Brøste won support from the Labour Party itself, whose health policy spokesperson said she could understand the reasons for the strict local quarantine rules in Northern Norway. The entire northern region only has intensive care facilities for 26 people at a time. Maintaining low levels of Corona infection, the party argued, can give local authorities more time to boost medical faciities.
Hans Petter Graver, a law professor at the University of Oslo and one of Norway’s most highly respected legal experts, has claimed that the local quarantine rules are illegal because they limit residents’ freedom of movement within the country. He pointed out that police can’t legally enforce such regulations. Other legal experts, however, have argued that local rule has a strong position in Norway and that local officials have the power to do what they think is best for their local communities.

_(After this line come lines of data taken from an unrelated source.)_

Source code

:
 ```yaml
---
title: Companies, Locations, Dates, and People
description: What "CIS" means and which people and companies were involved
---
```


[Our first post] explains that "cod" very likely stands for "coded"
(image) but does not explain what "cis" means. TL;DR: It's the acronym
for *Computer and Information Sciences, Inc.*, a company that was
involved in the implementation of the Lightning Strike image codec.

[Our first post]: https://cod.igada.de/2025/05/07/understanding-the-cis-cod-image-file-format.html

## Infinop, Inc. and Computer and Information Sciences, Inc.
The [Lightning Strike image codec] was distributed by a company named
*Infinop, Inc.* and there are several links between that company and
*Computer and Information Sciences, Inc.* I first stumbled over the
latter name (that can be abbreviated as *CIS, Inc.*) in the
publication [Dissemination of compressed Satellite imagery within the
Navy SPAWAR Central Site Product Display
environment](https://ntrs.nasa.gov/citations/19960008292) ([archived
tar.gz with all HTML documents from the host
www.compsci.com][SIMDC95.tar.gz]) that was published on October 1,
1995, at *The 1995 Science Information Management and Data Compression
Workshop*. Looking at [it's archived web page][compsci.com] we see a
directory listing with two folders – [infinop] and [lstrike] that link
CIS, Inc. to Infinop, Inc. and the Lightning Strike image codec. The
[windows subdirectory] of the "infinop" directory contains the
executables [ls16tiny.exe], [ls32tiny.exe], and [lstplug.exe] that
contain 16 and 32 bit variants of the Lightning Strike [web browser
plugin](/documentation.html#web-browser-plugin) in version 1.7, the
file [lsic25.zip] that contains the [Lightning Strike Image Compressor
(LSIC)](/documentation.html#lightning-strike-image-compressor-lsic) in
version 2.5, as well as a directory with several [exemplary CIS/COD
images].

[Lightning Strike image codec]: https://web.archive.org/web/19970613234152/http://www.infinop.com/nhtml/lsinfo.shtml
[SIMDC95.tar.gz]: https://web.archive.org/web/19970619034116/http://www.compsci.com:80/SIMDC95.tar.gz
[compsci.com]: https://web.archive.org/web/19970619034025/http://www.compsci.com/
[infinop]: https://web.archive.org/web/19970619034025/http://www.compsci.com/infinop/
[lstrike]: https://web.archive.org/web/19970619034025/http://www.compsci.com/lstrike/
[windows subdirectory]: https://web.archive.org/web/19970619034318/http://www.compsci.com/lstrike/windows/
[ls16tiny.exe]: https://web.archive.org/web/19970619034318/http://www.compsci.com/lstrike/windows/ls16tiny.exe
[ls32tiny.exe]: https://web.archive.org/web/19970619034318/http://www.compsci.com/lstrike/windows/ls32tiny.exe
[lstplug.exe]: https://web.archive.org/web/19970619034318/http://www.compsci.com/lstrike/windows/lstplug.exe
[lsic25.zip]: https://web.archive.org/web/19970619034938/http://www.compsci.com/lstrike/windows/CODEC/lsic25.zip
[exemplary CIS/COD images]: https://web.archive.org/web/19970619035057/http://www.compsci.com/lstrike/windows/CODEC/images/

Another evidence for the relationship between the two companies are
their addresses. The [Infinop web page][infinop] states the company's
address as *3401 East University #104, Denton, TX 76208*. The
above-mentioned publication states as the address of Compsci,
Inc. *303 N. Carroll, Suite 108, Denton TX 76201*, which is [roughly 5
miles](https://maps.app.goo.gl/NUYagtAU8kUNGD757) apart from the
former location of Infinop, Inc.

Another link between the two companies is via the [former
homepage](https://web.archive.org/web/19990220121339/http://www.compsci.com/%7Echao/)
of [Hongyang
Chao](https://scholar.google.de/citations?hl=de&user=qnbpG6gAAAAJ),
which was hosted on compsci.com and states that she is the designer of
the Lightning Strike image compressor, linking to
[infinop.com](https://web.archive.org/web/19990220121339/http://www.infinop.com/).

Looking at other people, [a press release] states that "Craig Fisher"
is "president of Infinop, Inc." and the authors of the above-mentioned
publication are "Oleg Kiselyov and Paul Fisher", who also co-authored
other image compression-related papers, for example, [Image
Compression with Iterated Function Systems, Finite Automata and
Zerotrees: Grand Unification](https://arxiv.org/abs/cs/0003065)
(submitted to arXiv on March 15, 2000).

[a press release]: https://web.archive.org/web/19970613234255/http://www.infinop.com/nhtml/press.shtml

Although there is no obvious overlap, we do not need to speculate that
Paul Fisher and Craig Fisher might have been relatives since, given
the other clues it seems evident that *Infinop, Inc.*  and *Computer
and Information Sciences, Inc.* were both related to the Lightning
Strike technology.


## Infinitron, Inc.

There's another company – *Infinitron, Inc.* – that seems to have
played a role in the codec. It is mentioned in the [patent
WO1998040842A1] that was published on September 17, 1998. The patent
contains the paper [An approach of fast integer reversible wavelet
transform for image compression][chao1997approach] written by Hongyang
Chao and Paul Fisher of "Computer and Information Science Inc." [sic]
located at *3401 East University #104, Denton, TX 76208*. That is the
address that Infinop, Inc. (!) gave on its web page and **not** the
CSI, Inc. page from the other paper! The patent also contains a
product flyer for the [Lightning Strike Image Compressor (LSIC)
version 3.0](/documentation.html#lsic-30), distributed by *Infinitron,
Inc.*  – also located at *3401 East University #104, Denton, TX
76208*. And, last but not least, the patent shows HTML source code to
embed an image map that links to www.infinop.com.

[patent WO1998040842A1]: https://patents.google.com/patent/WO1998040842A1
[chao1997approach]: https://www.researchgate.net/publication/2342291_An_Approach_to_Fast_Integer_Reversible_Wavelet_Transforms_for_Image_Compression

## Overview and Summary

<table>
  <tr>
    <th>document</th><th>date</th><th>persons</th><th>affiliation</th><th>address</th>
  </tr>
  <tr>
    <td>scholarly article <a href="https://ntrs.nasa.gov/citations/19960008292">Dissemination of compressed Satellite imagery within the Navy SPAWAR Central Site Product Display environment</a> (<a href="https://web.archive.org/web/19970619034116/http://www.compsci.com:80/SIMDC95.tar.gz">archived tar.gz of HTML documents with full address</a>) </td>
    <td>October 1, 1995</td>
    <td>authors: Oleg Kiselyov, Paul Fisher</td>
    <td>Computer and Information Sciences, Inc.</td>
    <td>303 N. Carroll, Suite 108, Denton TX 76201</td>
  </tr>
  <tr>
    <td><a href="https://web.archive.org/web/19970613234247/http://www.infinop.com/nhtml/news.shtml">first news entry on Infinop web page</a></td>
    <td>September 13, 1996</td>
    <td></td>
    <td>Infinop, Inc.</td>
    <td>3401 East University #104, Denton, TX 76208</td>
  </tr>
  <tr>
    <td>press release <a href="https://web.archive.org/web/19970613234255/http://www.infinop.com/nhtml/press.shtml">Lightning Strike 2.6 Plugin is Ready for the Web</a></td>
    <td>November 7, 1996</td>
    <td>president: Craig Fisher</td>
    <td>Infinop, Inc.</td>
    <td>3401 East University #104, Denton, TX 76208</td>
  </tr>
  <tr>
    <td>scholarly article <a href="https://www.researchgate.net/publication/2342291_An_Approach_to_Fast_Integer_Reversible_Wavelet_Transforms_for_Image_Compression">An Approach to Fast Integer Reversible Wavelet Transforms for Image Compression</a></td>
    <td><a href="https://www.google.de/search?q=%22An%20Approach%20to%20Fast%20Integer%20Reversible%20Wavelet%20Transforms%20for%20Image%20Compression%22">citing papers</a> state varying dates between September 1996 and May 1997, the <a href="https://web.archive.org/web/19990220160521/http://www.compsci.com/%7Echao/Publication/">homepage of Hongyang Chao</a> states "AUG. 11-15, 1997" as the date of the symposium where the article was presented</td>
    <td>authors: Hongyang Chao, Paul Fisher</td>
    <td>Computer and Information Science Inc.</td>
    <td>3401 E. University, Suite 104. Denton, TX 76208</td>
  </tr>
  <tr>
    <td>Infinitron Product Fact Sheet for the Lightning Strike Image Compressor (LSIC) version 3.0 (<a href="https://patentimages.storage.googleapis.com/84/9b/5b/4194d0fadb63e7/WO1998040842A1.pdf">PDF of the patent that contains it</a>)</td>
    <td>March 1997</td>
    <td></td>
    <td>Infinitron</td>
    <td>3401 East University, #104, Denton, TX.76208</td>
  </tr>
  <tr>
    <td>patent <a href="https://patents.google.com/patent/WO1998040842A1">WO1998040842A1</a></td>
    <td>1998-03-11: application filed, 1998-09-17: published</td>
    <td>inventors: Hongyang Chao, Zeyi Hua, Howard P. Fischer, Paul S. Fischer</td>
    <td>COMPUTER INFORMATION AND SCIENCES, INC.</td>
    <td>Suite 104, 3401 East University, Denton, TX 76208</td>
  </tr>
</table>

Calls were going out this week for Mæland, as justice minister, to simply order local officials to follow the government’s guidelines. DN urged Mæland to do so this week: “The most sensible thing to do is follow the national strategy that’s based on national and international competence and advice.” DN reminded Mæland that Norway is fighting a “dual battle” against both the virus and its devastating effects on the economy.
With business leaders in Northern Norway now feeling the negative effects of shutdowns, support for the local rules may slack off and officials may realize they’re creating more problems for themselves. “We have to hinder development of many small kings around the country,” wrote commentator Kjell Werner in newspaper Dagsavisen on Thursday. “In a crisis like we have today, the national state must show itself from its best side,” even if that means forcing local authorities to follow national regulations. All the local regulations, Werner argued, have created “unnecessary tension between local and national authorities.”